Happy birthday, x86! An industry standard turns 30

Intel's x86 microprocessor architecture has dominated large swaths of computing for three decades. Here's why.

The 386 was followed by the 486 in 1989. Finding that it couldn't trademark numbers, however, Intel broke from its earlier naming convention in 1993, when it named its fifth-generation processor the Pentium rather than the 586. Numerous generations of chips have carried on the Pentium brand (e.g., Pentium Pro, Pentium II and Pentium D), and Intel has since added the low-end Celeron and the high-end Core 2 brands to its x86 offerings.

Despite the name changes -- not to mention design improvements that led to exponential increases in speed, power and efficiency -- all of these chips are based on the x86 instruction set that began with the 8086 and continues to expand today.

Ingredients in a recipe for success

Why has the x86 been so successful for so long, beating back and in some cases completely vanquishing competing microprocessor architectures?

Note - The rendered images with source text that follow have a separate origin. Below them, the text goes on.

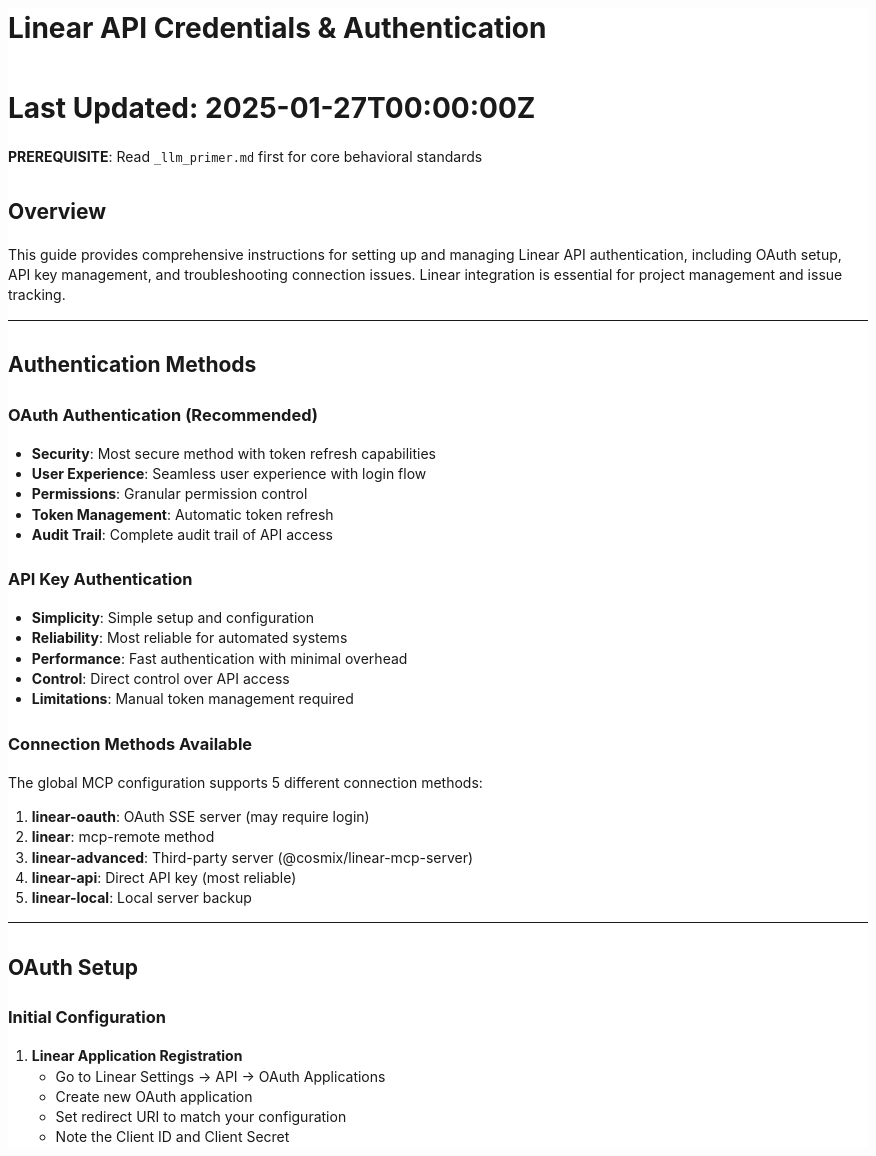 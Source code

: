 # Linear API Credentials & Authentication
# Last Updated: 2025-01-27T00:00:00Z

**PREREQUISITE**: Read `_llm_primer.md` first for core behavioral standards

## Overview

This guide provides comprehensive instructions for setting up and managing Linear API authentication, including OAuth setup, API key management, and troubleshooting connection issues. Linear integration is essential for project management and issue tracking.

---

## Authentication Methods

### OAuth Authentication (Recommended)
- **Security**: Most secure method with token refresh capabilities
- **User Experience**: Seamless user experience with login flow
- **Permissions**: Granular permission control
- **Token Management**: Automatic token refresh
- **Audit Trail**: Complete audit trail of API access

### API Key Authentication
- **Simplicity**: Simple setup and configuration
- **Reliability**: Most reliable for automated systems
- **Performance**: Fast authentication with minimal overhead
- **Control**: Direct control over API access
- **Limitations**: Manual token management required

### Connection Methods Available
The global MCP configuration supports 5 different connection methods:
1. **linear-oauth**: OAuth SSE server (may require login)
2. **linear**: mcp-remote method
3. **linear-advanced**: Third-party server (@cosmix/linear-mcp-server)
4. **linear-api**: Direct API key (most reliable)
5. **linear-local**: Local server backup

---

## OAuth Setup

### Initial Configuration
1. **Linear Application Registration**
   - Go to Linear Settings → API → OAuth Applications
   - Create new OAuth application
   - Set redirect URI to match your configuration
   - Note the Client ID and Client Secret
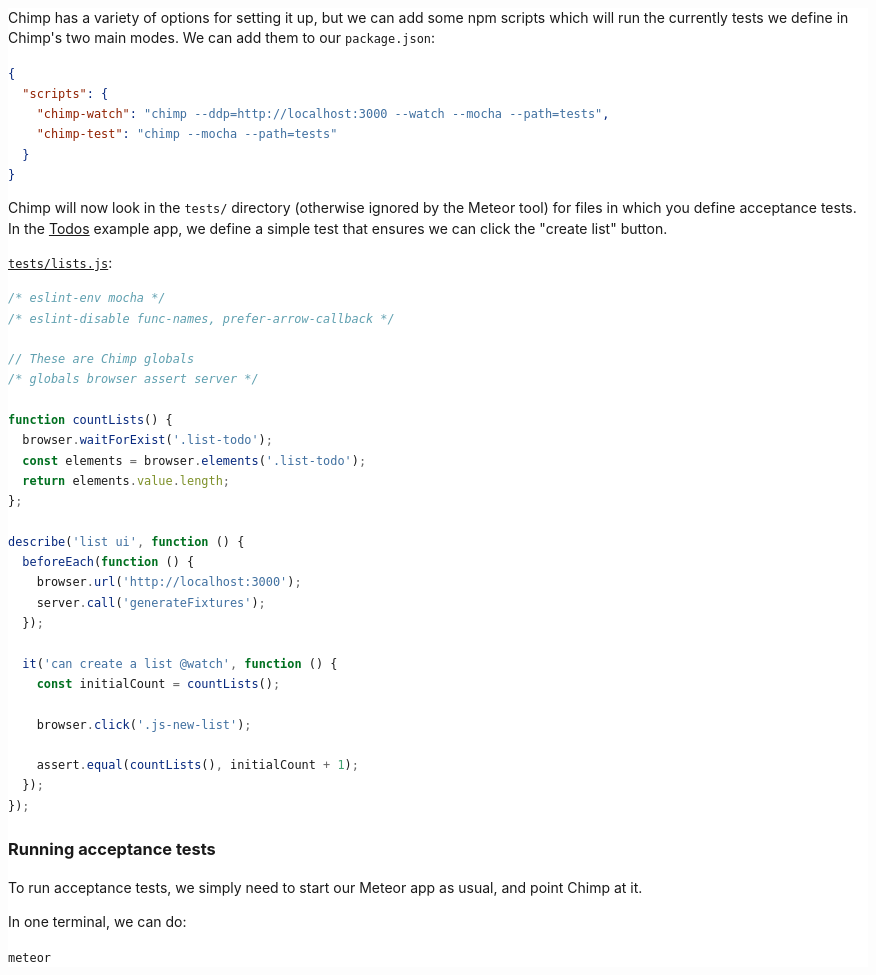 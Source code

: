 Chimp has a variety of options for setting it up, but we can add some npm scripts which will run the currently tests we define in Chimp's two main modes. We can add them to our `package.json`:

```json
{
  "scripts": {
    "chimp-watch": "chimp --ddp=http://localhost:3000 --watch --mocha --path=tests",
    "chimp-test": "chimp --mocha --path=tests"
  }
}
```

Chimp will now look in the `tests/` directory (otherwise ignored by the Meteor tool) for files in which you define acceptance tests. In the [Todos](https://github.com/meteor/todos) example app, we define a simple test that ensures we can click the "create list" button.

[`tests/lists.js`](https://github.com/meteor/todos/blob/master/tests/lists.js):

```js
/* eslint-env mocha */
/* eslint-disable func-names, prefer-arrow-callback */

// These are Chimp globals
/* globals browser assert server */

function countLists() {
  browser.waitForExist('.list-todo');
  const elements = browser.elements('.list-todo');
  return elements.value.length;
};

describe('list ui', function () {
  beforeEach(function () {
    browser.url('http://localhost:3000');
    server.call('generateFixtures');
  });

  it('can create a list @watch', function () {
    const initialCount = countLists();

    browser.click('.js-new-list');

    assert.equal(countLists(), initialCount + 1);
  });
});
```

<h3 id="running-acceptance-tests">Running acceptance tests</h3>

To run acceptance tests, we simply need to start our Meteor app as usual, and point Chimp at it.

In one terminal, we can do:

```bash
meteor
```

For starters, the x86 came along at just the right time. By 1978, computing had been migrating from huge, expensive mainframes to smaller, cheaper minicomputers for several years. The desktop was the logical next frontier.

Moreover, the x86 demonstrated a property that had been predicted in 1965 by Gordon Moore, who would one day become Intel's chairman and CEO. Moore said, in essence, that microprocessors would double in performance every two years at no increase in cost. His prediction, later dubbed Moore's Law, proved to be correct, and the x86 went on to dominate large swaths of computing, from the data center to the workplaces and homes of end users.

And the 8086 and its successors continued to cement the relationship between two early giants of the desktop computer industry. Bill Gates and Paul Allen had tried but failed to develop their Basic programming language for the wimpy 8008 processor in 1972. But they made it work on the more powerful 8080 that they soldered into the Altair microcomputer in 1975.

That marked the beginning of a de facto partnership between Intel and Microsoft that would create a gargantuan base of software that continues to drive the industry today. Of all the factors that have led to the success of the x86 architecture, probably none is so important as that software inventory -- and no example better demonstrates this fact than the RISC processor scare.

The RISC risk

In the late 1980s and early 1990s, a serious threat to the x86 arose in the form of reduced instruction set computing (RISC) processors such as the Sun Sparc, the IBM/Apple/Motorola PowerPC and the MIPS processors. The idea was that a processor could be made to run blindingly fast if it worked on very simple instructions, with one instruction executed each clock cycle, rather than with the elaborate, multicycle instructions used in complex instruction set computing (CISC) processors like the x86.

Pundits, the press and Intel competitors widely predicted the demise of CISC at the time. "It was a difficult time for us," Gelsinger acknowledges. Indeed, Intel rushed to develop its own RISC workstation processor, the i860. But neither the 860 nor any other RISC processor came close to dislodging the hegemony of the x86.

Here's why, according to Gelsinger, who was the lead architect for the 80486 processor: "The day before the 486 was announced [April 10, 1989], there was already billions of dollars of software waiting to run on the chip. Even though the [x86 CISC] architecture was a little bit slower, by the time you could develop software for the RISC machine, we could make the [x86] machine that much faster. We had an overwhelming economic advantage because we had so much of an installed base and so many people developing. The RISC machine could never catch up."